#### [Data records]
┌────────

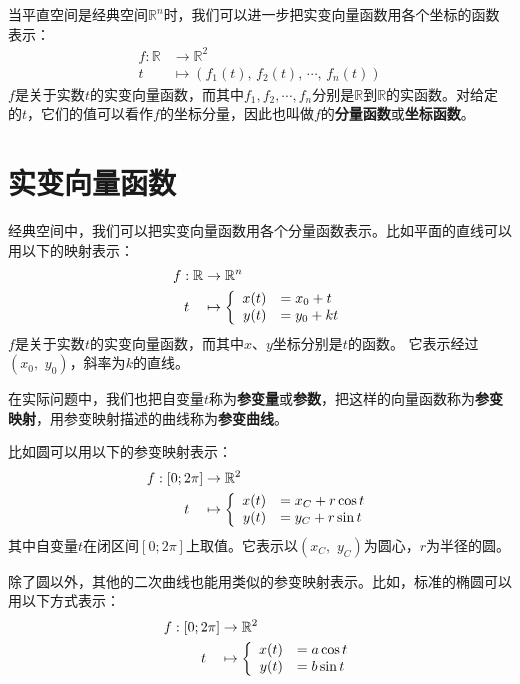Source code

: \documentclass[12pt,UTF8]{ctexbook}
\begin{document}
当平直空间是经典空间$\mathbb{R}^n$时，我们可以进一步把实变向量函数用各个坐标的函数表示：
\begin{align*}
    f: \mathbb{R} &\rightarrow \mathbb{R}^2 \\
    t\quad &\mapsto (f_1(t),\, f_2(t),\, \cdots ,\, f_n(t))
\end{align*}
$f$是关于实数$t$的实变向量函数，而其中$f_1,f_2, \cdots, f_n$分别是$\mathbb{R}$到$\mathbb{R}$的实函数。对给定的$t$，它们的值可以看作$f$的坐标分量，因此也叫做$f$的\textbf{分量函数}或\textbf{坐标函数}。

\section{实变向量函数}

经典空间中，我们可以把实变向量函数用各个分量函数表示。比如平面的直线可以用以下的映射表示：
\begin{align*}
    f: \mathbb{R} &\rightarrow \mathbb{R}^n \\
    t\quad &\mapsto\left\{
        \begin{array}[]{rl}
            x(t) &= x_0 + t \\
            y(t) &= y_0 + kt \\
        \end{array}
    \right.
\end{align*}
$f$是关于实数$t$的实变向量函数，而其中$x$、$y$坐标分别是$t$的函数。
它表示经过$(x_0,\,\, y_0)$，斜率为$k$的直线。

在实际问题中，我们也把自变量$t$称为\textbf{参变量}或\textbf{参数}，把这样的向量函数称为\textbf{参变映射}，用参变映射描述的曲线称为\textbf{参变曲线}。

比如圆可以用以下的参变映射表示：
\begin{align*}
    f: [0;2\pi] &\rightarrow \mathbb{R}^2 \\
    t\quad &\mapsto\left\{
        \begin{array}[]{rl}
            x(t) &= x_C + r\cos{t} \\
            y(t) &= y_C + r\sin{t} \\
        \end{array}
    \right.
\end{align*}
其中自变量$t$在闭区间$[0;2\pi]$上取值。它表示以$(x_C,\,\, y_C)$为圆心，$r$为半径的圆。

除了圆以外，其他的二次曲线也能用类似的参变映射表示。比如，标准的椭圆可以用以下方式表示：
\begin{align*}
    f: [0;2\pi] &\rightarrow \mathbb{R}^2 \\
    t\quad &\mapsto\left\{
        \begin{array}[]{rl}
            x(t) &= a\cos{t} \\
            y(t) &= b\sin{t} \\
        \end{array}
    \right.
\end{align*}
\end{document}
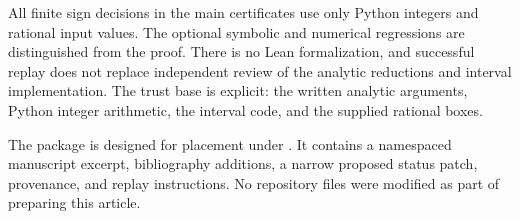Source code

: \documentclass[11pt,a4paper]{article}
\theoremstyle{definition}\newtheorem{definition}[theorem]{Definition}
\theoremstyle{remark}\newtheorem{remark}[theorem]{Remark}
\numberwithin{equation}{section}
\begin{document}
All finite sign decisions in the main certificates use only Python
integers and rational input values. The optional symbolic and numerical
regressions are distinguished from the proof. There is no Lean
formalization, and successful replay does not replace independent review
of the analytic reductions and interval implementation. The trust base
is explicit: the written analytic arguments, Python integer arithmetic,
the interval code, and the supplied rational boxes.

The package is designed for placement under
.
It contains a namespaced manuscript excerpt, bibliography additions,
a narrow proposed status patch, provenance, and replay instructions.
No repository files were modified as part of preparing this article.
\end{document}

└────────

#### [Task to carry out]
Go through the records and report each line that contains "interval".

#### [Result of the exercise]
of the analytic reductions and interval implementation. The trust base
the interval code, and the supplied rational boxes.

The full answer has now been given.